***** DATA PROVIDED

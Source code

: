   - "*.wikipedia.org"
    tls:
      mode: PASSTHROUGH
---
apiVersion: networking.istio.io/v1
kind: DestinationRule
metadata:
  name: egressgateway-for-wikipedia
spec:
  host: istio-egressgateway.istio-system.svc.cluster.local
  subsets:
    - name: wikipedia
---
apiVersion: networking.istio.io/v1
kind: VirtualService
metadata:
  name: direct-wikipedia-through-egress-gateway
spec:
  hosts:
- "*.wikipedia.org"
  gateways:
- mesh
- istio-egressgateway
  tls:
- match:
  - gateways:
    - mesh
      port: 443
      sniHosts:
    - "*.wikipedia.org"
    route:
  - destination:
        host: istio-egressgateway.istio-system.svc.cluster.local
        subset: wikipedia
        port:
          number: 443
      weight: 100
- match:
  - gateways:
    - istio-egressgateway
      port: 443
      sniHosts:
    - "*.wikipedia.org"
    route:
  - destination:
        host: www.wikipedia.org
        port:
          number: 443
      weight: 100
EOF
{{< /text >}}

**********

**WORK REQUIRED**
Retype all of the entries. Keep each one exactly as written.

**REPLY TO THE EXERCISE**
Source code

:   - "*.wikipedia.org"
    tls:
      mode: PASSTHROUGH
---
apiVersion: networking.istio.io/v1
kind: DestinationRule
metadata:
  name: egressgateway-for-wikipedia
spec:
  host: istio-egressgateway.istio-system.svc.cluster.local
  subsets:
    - name: wikipedia
---
apiVersion: networking.istio.io/v1
kind: VirtualService
metadata:
  name: direct-wikipedia-through-egress-gateway
spec:
  hosts:
- "*.wikipedia.org"
  gateways:
- mesh
- istio-egressgateway
  tls:
- match:
  - gateways:
    - mesh
      port: 443
      sniHosts:
    - "*.wikipedia.org"
    route:
  - destination:
        host: istio-egressgateway.istio-system.svc.cluster.local
        subset: wikipedia
        port:
          number: 443
      weight: 100
- match:
  - gateways:
    - istio-egressgateway
      port: 443
      sniHosts:
    - "*.wikipedia.org"
    route:
  - destination:
        host: www.wikipedia.org
        port:
          number: 443
      weight: 100
EOF
{{< /text >}}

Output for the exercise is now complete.